→ **TASK**:
Reproduce, from the lines below, exactly the stretch that begins at the line containing "let named_fields = match" and ends at the line containing "attr.path.segments.first()", both included.

Stored entries
------------------------------------------------------------------------

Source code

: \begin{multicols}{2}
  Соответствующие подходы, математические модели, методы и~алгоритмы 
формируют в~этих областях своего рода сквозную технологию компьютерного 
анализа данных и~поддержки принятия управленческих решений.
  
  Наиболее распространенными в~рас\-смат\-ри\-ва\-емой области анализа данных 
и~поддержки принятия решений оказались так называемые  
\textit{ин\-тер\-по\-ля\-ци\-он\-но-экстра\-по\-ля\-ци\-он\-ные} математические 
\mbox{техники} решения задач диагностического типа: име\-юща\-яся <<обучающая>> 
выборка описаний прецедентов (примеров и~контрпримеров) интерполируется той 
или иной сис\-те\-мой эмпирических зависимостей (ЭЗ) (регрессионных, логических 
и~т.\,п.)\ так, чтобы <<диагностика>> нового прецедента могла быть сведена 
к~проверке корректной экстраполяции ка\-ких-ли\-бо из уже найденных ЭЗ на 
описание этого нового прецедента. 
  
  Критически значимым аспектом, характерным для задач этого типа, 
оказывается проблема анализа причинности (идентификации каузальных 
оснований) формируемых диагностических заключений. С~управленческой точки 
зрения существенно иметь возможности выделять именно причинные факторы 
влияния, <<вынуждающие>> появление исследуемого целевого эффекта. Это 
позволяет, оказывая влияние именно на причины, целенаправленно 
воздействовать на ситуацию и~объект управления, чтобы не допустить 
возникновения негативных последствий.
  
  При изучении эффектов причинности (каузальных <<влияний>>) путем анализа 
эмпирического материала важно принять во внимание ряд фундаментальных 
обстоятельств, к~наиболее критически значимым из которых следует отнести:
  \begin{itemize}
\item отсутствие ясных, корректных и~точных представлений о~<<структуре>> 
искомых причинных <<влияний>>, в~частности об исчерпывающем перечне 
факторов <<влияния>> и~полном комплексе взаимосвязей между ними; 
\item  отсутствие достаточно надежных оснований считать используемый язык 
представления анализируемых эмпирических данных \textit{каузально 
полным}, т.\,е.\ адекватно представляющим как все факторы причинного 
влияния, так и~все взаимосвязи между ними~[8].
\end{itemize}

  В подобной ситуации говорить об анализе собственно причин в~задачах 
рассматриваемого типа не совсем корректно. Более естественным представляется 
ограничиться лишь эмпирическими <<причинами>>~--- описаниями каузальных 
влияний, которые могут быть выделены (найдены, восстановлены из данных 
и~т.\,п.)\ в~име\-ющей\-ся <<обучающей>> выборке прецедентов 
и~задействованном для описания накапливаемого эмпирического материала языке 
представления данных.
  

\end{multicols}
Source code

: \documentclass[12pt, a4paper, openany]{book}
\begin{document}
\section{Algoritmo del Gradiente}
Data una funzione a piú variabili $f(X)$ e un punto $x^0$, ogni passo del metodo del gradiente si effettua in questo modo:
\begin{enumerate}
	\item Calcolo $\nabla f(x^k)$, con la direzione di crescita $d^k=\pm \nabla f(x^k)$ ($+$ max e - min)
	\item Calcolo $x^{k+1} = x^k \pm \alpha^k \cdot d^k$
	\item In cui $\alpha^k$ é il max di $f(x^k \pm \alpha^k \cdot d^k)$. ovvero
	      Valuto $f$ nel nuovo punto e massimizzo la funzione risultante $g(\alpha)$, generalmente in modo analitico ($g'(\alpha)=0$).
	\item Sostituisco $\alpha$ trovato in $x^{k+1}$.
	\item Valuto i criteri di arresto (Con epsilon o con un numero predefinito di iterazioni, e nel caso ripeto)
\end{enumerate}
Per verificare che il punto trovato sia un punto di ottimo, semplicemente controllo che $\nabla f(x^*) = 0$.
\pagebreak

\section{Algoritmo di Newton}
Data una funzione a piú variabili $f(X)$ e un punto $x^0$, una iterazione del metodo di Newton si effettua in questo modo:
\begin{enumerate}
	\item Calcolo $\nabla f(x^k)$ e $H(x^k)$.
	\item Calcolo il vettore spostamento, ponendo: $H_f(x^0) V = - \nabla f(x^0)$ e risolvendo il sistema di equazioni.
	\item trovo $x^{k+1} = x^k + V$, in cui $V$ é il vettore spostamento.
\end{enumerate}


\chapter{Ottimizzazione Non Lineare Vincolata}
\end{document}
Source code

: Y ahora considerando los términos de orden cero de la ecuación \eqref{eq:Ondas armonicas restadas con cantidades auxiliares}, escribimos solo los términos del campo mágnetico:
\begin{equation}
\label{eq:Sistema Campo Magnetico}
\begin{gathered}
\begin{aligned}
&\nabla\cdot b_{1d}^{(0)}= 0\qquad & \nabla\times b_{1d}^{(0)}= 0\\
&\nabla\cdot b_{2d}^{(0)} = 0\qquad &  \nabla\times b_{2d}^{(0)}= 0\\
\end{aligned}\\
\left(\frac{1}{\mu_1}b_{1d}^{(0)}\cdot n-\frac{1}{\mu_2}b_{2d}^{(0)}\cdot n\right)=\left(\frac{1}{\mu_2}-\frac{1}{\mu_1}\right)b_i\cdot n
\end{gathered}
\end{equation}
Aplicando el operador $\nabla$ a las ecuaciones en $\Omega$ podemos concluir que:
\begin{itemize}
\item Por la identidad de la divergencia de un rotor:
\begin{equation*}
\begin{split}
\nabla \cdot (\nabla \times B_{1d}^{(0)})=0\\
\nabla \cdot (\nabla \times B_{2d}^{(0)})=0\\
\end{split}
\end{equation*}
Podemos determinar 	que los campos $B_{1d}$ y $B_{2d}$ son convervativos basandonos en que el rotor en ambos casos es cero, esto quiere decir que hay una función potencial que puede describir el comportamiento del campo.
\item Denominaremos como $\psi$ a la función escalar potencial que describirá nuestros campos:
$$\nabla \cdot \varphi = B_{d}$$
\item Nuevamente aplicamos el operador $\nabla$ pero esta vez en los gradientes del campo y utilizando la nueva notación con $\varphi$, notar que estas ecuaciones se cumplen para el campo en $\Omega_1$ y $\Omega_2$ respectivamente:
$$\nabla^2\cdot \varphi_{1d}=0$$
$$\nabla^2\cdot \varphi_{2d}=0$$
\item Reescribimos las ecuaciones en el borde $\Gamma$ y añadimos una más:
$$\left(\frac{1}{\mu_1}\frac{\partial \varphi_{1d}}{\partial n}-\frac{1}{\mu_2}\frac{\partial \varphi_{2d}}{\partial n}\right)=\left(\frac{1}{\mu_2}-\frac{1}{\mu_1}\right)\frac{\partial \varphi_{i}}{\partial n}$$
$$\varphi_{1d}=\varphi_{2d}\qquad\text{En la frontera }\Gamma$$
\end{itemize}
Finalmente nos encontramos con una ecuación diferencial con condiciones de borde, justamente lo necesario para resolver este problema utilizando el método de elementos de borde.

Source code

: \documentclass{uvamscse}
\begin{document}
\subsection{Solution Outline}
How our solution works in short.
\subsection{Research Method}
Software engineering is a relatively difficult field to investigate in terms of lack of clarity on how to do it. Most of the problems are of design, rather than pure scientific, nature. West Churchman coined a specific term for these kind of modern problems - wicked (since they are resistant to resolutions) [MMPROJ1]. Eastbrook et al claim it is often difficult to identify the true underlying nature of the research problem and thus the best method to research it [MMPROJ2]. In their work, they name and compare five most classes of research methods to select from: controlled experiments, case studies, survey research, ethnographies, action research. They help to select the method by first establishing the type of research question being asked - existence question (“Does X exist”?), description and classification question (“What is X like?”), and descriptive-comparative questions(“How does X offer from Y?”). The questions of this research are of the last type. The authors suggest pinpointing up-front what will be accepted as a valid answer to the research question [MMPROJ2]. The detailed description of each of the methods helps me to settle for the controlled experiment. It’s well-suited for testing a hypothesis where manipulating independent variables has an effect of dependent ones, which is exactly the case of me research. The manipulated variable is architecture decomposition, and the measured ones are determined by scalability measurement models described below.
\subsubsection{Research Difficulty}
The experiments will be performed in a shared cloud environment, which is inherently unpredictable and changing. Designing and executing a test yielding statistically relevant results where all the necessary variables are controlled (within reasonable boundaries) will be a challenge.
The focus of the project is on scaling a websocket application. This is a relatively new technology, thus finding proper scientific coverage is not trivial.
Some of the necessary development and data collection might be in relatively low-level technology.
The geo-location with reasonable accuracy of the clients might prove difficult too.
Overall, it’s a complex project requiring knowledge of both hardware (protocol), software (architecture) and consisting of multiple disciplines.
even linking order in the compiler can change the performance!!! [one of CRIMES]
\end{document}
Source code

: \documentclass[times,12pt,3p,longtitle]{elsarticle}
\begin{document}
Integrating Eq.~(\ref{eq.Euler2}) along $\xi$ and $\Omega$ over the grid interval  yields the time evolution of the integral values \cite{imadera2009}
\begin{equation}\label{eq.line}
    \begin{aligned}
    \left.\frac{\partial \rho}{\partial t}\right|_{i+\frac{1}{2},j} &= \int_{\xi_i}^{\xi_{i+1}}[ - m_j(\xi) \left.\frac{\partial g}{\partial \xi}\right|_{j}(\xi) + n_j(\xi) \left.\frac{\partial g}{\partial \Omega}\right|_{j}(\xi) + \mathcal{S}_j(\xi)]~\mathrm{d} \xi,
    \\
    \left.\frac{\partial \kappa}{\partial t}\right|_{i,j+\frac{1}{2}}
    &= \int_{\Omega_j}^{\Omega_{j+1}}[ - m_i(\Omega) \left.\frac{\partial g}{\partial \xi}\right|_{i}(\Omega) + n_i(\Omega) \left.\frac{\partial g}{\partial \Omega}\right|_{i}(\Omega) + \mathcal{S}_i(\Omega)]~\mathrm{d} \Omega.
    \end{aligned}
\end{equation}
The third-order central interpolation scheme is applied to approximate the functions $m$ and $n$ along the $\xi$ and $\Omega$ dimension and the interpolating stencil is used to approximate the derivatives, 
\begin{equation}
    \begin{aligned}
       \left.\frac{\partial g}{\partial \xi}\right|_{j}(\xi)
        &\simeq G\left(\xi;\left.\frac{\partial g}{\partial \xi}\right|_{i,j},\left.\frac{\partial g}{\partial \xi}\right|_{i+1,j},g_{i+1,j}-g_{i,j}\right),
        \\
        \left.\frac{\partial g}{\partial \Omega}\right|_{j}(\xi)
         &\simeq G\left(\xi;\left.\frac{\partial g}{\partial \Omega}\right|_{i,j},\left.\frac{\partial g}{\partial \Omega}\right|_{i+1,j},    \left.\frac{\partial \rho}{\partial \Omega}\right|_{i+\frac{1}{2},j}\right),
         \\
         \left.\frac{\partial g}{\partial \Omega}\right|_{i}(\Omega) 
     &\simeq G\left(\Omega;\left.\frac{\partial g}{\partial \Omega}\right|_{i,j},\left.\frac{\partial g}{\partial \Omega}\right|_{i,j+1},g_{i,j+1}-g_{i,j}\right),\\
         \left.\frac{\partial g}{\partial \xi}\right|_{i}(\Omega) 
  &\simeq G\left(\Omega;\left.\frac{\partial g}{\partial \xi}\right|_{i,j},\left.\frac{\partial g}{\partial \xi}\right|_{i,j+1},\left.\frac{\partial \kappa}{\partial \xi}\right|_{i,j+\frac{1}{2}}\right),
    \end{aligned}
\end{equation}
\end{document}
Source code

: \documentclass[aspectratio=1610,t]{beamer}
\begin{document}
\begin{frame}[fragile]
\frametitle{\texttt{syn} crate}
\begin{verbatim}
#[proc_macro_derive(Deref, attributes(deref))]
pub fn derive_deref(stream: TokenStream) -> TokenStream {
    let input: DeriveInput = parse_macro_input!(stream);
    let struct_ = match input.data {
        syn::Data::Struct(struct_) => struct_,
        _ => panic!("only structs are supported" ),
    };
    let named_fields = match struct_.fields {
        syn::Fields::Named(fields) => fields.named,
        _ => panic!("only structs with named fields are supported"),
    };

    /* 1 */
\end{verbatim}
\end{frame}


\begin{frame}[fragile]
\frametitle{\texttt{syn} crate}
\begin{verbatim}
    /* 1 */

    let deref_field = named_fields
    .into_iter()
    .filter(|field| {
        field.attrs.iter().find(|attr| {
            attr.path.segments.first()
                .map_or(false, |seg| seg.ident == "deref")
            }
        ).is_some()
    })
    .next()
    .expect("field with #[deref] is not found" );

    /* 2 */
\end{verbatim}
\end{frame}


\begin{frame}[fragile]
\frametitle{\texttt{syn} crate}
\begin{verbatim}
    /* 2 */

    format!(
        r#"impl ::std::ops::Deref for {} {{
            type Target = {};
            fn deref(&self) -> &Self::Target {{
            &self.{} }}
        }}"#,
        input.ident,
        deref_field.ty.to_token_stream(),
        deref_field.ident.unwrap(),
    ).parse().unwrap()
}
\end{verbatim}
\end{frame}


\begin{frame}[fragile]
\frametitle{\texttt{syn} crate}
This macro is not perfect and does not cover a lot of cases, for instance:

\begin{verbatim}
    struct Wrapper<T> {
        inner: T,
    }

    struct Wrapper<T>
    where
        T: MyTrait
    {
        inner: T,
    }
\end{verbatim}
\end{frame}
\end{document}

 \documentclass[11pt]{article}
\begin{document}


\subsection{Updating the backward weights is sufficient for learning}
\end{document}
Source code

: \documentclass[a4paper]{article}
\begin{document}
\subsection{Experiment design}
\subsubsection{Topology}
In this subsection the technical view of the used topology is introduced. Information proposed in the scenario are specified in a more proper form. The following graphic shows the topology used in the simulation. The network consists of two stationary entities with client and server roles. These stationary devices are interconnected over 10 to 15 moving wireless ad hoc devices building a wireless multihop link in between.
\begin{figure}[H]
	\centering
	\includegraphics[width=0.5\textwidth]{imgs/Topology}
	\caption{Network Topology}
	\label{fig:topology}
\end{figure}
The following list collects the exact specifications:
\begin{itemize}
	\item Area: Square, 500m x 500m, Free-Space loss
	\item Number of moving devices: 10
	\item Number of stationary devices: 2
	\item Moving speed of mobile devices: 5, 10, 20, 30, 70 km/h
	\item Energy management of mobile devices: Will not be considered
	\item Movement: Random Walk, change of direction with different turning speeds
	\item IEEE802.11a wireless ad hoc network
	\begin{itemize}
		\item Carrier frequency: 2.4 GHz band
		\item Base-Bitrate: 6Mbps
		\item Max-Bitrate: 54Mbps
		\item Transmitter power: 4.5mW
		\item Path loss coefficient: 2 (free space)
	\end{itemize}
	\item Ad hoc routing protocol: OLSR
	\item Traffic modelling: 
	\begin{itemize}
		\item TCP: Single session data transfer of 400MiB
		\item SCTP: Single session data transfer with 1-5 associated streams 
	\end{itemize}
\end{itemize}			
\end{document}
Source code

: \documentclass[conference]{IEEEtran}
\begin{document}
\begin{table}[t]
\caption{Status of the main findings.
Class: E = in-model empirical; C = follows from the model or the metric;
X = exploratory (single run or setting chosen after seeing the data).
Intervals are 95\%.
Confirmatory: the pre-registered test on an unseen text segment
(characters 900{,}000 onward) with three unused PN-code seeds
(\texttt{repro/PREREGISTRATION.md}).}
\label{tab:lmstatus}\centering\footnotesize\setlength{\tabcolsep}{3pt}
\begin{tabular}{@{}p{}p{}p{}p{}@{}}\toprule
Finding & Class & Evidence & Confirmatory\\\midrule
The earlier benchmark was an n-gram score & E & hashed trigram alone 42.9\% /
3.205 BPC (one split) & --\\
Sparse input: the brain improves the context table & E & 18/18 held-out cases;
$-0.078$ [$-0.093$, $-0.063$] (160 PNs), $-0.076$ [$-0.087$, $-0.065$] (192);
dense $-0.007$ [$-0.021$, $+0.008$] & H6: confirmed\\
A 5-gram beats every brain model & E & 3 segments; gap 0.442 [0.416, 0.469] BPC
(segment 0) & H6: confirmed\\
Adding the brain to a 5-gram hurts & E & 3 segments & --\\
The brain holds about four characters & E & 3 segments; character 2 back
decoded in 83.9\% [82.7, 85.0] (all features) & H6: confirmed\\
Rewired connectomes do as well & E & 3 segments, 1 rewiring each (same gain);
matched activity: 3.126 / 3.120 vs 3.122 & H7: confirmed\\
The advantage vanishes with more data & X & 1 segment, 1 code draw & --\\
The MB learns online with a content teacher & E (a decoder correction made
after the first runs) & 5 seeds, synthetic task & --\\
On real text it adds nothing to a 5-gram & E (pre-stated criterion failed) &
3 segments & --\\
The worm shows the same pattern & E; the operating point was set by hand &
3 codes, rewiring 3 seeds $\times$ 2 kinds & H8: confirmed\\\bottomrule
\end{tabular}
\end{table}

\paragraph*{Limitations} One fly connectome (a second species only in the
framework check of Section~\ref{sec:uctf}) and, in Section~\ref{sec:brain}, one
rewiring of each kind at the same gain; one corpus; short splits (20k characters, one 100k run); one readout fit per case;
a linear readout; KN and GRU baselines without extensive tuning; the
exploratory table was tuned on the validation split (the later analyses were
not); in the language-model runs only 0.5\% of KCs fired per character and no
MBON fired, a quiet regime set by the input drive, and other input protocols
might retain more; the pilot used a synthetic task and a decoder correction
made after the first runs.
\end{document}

------------------------------------------------------------------------

→ **EXERCISE RESPONSE**:
    let named_fields = match struct_.fields {
        syn::Fields::Named(fields) => fields.named,
        _ => panic!("only structs with named fields are supported"),
    };

    /* 1 */
\end{verbatim}
\end{frame}


\begin{frame}[fragile]
\frametitle{\texttt{syn} crate}
\begin{verbatim}
    /* 1 */

    let deref_field = named_fields
    .into_iter()
    .filter(|field| {
        field.attrs.iter().find(|attr| {
            attr.path.segments.first()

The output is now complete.